The dynamic behaviors of interfacial nanobubbles play a pivotal role in determining the efficiency of hydrogen evolution reaction (HER), yet their regulation remains a significant challenge. Ionic liquids (ILs), with their exceptional interfacial properties and broad applications in electrochemistry, offer a promising avenue for tuning nanobubble behaviors during HER. In this study, we employed nanoelectrodes to manipulate the generation of individual H₂ nanobubble and investigated the effects of two ILs ([Bim][HSO₄] and [Bmim][HSO₄]) on nanobubble behavior through electrical signal monitoring and molecular simulations. The results show that H₂ nanobubble needs a higher critical nucleation concentration in [Bim][HSO₄] solution than that in [Bmim][HSO₄] solution, suggesting a pronounced inhibitory effect of [Bim][HSO₄] on nanobubble nucleation.

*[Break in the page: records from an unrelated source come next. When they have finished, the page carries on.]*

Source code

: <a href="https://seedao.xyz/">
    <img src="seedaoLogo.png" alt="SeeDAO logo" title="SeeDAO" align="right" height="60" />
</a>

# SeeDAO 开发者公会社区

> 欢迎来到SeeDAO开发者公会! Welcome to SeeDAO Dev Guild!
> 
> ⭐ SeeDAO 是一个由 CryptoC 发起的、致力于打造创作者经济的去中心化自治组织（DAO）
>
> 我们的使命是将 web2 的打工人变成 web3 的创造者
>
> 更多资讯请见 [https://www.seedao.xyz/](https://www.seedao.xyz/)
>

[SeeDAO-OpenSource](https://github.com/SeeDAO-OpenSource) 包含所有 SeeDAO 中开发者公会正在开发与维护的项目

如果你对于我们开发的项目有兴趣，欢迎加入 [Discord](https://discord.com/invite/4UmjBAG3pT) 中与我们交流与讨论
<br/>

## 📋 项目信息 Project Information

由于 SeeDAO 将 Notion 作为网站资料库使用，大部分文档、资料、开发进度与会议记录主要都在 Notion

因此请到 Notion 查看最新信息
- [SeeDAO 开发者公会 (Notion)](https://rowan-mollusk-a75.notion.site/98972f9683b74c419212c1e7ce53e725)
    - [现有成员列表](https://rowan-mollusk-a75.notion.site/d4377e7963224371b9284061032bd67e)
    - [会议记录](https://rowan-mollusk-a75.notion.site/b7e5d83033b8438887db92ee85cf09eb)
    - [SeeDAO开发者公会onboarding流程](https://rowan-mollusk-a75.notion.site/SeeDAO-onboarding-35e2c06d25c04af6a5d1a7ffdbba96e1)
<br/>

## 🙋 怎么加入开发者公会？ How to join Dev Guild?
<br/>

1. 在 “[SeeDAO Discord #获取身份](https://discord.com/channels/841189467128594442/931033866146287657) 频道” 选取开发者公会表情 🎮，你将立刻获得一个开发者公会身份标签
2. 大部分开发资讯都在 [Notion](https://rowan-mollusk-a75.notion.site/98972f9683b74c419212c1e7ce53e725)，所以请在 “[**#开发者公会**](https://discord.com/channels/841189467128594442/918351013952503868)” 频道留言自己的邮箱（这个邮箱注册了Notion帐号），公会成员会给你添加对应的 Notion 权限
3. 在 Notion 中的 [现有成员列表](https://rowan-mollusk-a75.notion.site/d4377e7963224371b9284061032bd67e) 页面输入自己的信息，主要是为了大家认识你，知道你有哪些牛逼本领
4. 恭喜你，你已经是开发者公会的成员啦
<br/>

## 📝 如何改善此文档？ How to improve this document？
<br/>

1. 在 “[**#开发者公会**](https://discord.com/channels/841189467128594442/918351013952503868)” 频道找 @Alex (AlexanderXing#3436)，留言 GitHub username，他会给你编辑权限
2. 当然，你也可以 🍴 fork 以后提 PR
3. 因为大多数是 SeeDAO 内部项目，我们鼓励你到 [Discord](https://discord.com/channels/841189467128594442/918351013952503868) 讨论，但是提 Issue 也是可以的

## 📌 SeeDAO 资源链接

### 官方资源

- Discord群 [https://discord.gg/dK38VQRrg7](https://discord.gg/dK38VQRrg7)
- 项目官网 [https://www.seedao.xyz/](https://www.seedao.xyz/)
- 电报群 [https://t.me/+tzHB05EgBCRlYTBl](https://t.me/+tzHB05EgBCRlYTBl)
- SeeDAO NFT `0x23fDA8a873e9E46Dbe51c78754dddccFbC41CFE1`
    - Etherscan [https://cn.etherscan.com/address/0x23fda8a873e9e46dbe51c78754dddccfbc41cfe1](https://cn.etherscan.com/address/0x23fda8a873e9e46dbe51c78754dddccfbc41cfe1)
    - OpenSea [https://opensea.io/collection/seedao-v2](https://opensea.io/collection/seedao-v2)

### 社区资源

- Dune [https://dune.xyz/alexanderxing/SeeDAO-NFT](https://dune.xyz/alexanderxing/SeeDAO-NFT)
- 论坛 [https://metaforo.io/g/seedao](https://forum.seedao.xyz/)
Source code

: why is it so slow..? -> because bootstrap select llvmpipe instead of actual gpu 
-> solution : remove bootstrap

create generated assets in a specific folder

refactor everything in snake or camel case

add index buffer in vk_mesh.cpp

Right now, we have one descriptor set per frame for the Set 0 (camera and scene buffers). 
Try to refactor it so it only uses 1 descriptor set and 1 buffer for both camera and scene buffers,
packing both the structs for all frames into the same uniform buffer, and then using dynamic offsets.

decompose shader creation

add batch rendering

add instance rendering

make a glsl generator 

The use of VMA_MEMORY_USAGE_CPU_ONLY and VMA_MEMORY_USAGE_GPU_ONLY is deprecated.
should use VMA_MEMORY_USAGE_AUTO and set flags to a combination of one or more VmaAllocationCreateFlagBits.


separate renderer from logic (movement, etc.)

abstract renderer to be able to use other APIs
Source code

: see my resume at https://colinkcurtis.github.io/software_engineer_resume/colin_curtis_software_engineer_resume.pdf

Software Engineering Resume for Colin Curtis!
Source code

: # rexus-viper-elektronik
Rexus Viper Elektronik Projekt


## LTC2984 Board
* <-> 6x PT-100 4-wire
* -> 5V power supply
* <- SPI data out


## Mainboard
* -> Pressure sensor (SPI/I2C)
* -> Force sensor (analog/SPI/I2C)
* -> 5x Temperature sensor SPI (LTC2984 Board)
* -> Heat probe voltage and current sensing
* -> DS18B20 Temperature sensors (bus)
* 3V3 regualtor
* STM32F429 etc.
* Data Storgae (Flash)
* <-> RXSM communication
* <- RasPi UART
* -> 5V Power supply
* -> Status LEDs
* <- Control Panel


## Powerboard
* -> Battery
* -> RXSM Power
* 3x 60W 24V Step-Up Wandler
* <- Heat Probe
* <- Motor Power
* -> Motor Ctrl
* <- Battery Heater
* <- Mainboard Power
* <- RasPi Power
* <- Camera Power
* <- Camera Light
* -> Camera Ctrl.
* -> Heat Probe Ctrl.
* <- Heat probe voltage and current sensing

Furthermore, nanobubbles in [Bim][HSO₄] exhibited distinctive interfacial characteristics, including smaller contact angles and greater heights, which facilitate their growth and aggregation. Density functional theory and molecular dynamics simulations confirmed that compared with [Bmim][HSO₄], the stronger adsorption of [Bim][HSO₄] at the electrode interface enhances the hydrophilicity, altering the nucleation and growth behaviors of nanobubbles. This research provides a mechanistic understanding of H₂ nanobubble behavior in IL systems, offering new strategies for optimizing interfacial processes in electrochemical applications.